• [TASK PROMPT]:
In the material below, find every line containing the string "страницу" and return it.

• [DATA FOR ANALYSIS]:
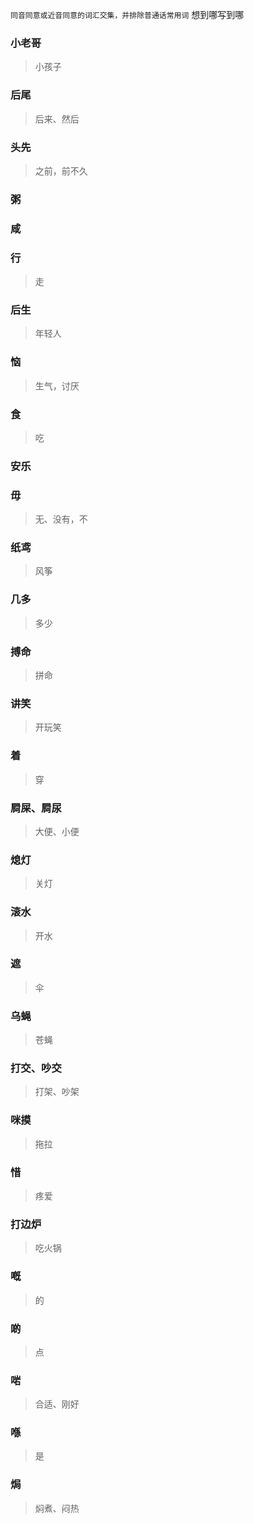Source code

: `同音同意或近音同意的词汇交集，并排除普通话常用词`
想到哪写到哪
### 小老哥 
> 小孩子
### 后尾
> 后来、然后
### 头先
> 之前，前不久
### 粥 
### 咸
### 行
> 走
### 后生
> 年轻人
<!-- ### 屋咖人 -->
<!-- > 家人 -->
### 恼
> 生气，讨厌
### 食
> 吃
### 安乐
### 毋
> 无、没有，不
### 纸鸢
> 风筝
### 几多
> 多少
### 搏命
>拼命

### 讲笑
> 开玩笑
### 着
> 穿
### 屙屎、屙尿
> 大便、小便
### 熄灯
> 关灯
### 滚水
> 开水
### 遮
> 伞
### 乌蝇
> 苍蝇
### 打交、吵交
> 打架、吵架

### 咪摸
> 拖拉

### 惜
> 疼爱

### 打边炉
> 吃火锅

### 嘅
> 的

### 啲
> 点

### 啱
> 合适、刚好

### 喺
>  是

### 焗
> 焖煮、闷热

--

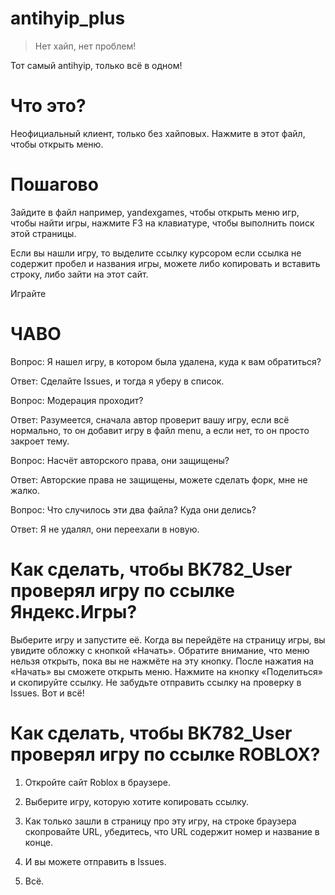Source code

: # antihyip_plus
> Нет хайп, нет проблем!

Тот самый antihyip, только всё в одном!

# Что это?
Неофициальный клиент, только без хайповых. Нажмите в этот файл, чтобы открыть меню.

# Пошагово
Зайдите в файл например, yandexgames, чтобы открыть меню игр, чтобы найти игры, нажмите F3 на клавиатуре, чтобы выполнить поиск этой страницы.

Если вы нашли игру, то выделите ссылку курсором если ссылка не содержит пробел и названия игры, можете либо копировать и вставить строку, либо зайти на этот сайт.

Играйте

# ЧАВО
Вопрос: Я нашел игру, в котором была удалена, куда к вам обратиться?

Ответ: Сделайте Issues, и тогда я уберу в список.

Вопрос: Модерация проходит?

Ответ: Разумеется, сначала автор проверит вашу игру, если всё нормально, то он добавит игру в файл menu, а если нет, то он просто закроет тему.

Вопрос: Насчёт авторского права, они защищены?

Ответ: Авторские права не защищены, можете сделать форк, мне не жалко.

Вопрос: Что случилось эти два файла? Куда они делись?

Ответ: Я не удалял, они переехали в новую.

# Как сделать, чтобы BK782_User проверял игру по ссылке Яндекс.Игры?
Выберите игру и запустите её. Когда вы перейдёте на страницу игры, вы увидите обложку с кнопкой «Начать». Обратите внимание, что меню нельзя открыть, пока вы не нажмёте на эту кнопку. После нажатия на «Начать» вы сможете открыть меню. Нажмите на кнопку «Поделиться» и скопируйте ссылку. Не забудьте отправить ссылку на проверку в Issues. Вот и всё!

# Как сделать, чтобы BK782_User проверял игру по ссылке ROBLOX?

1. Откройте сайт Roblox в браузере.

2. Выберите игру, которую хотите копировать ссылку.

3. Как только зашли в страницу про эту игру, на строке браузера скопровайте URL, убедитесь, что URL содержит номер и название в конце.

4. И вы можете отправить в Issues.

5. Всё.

• [YOUR RESPONSE]:
Выберите игру и запустите её. Когда вы перейдёте на страницу игры, вы увидите обложку с кнопкой «Начать». Обратите внимание, что меню нельзя открыть, пока вы не нажмёте на эту кнопку. После нажатия на «Начать» вы сможете открыть меню. Нажмите на кнопку «Поделиться» и скопируйте ссылку. Не забудьте отправить ссылку на проверку в Issues. Вот и всё!
3. Как только зашли в страницу про эту игру, на строке браузера скопровайте URL, убедитесь, что URL содержит номер и название в конце.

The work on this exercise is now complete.